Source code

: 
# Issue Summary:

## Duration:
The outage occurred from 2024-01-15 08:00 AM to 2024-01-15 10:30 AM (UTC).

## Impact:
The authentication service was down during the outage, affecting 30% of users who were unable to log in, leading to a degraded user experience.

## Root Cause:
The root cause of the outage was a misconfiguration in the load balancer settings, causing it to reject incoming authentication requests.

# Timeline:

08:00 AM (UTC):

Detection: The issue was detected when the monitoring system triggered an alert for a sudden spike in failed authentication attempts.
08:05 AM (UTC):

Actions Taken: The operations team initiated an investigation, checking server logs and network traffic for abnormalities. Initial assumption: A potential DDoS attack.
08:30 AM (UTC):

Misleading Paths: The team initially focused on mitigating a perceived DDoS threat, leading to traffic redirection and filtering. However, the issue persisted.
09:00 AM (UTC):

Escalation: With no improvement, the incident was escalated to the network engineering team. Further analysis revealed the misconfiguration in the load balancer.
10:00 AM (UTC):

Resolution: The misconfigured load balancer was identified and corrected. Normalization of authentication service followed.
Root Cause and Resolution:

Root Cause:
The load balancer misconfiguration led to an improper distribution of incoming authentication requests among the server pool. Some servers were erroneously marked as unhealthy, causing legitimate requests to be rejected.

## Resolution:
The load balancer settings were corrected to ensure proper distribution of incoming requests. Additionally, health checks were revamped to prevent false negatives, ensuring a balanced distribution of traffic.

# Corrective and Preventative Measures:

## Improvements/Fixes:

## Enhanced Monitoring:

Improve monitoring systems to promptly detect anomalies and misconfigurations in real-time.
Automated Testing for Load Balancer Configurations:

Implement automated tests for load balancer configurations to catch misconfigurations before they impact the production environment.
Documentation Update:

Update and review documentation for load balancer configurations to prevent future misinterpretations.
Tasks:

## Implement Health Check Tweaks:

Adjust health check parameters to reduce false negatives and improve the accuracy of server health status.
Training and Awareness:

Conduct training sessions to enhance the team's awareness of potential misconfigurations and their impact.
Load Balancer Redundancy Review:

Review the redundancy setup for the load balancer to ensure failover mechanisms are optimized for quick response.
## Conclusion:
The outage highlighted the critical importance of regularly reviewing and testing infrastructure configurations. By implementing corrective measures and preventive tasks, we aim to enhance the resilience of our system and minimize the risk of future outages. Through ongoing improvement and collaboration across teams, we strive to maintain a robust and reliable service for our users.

----

# YOUR ASSIGNMENT
Which lines of the listing contain the string "Resolution"? Copy each of them.

# RESULT
Resolution: The misconfigured load balancer was identified and corrected. Normalization of authentication service followed.
Root Cause and Resolution:
## Resolution:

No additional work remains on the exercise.